● Instructions to follow:
Take from the material every line that contains the word "find".

● Input material:
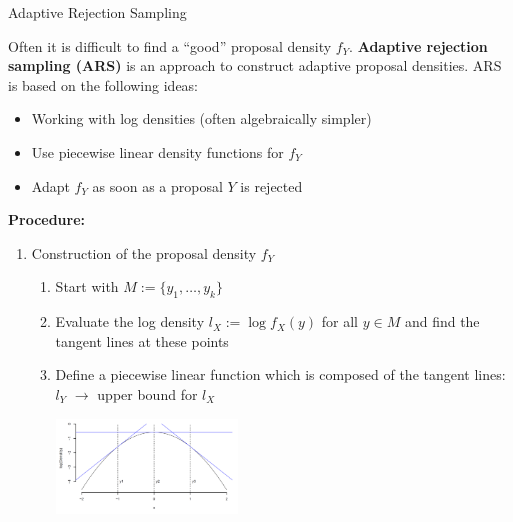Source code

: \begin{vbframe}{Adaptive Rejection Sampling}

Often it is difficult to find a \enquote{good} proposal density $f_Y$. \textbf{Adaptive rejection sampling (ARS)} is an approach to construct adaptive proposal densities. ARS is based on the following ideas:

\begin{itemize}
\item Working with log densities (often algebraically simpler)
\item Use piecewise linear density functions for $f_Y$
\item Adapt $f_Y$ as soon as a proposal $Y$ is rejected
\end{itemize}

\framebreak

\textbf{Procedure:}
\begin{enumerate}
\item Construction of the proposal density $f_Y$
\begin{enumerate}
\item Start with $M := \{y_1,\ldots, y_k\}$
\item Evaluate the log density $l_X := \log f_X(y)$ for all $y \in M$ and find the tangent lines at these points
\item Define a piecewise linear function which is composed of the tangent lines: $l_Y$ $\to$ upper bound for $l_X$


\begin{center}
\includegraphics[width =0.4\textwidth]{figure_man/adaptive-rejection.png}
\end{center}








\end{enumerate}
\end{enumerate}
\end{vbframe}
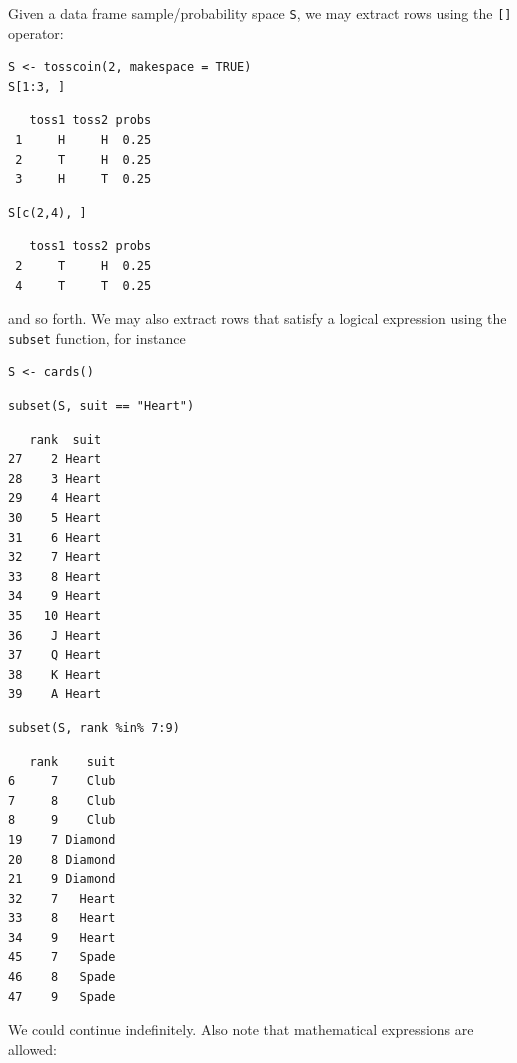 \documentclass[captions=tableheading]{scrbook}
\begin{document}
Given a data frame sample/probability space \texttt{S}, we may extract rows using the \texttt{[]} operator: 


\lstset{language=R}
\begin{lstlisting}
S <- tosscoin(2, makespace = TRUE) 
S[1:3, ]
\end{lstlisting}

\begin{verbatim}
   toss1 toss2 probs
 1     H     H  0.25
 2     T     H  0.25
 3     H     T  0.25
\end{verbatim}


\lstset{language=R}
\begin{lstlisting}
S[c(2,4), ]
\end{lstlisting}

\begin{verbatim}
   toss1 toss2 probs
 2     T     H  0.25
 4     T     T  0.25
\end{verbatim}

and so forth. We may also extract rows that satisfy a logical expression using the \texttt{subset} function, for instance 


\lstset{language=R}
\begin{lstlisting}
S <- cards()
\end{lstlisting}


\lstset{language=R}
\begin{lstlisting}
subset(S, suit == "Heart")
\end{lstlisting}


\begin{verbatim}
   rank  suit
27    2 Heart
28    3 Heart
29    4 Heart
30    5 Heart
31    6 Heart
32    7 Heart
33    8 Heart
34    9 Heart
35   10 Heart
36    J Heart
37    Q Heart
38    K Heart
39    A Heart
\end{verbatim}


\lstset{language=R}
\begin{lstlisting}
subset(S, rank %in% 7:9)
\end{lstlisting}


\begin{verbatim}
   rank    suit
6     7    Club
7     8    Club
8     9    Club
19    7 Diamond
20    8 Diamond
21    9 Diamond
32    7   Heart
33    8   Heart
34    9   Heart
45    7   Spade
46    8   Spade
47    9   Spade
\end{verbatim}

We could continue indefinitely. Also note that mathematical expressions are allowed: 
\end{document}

...

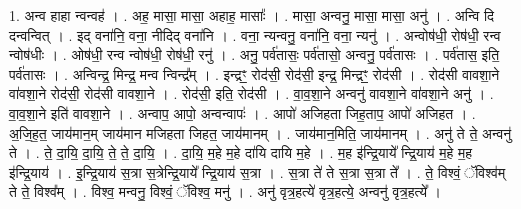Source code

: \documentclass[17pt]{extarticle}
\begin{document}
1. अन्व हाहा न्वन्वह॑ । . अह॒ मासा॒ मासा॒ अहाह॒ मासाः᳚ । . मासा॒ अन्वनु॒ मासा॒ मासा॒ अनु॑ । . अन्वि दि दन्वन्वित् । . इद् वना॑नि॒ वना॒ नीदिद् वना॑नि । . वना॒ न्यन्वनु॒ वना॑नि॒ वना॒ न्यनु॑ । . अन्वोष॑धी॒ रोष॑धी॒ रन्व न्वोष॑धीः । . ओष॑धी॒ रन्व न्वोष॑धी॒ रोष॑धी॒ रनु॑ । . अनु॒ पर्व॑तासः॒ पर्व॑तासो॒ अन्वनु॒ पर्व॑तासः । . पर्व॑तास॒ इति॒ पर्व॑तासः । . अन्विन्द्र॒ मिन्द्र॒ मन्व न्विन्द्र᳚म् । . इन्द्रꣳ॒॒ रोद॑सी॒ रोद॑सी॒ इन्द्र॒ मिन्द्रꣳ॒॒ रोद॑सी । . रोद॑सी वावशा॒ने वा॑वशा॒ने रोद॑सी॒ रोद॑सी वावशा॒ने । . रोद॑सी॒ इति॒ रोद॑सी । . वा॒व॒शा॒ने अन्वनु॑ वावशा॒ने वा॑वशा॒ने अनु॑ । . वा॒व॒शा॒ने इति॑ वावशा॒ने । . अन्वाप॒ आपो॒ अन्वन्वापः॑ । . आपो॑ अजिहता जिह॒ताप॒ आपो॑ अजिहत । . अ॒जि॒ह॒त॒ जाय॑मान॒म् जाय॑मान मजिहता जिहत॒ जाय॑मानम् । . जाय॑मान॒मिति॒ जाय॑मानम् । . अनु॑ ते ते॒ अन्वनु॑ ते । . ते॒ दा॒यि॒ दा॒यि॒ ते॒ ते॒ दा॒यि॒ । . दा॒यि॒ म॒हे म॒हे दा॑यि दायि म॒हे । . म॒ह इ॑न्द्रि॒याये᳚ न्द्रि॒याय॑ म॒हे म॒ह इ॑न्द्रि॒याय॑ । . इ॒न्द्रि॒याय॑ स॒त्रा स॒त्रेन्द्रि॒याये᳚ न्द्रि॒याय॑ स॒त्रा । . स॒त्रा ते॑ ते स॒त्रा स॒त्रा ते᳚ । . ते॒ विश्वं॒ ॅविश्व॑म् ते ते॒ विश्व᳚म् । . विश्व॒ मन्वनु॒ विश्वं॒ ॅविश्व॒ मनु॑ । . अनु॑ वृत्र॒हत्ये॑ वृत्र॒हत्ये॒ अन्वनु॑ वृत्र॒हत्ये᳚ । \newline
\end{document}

● Task response:
Often it is difficult to find a \enquote{good} proposal density $f_Y$. \textbf{Adaptive rejection sampling (ARS)} is an approach to construct adaptive proposal densities. ARS is based on the following ideas:
\item Evaluate the log density $l_X := \log f_X(y)$ for all $y \in M$ and find the tangent lines at these points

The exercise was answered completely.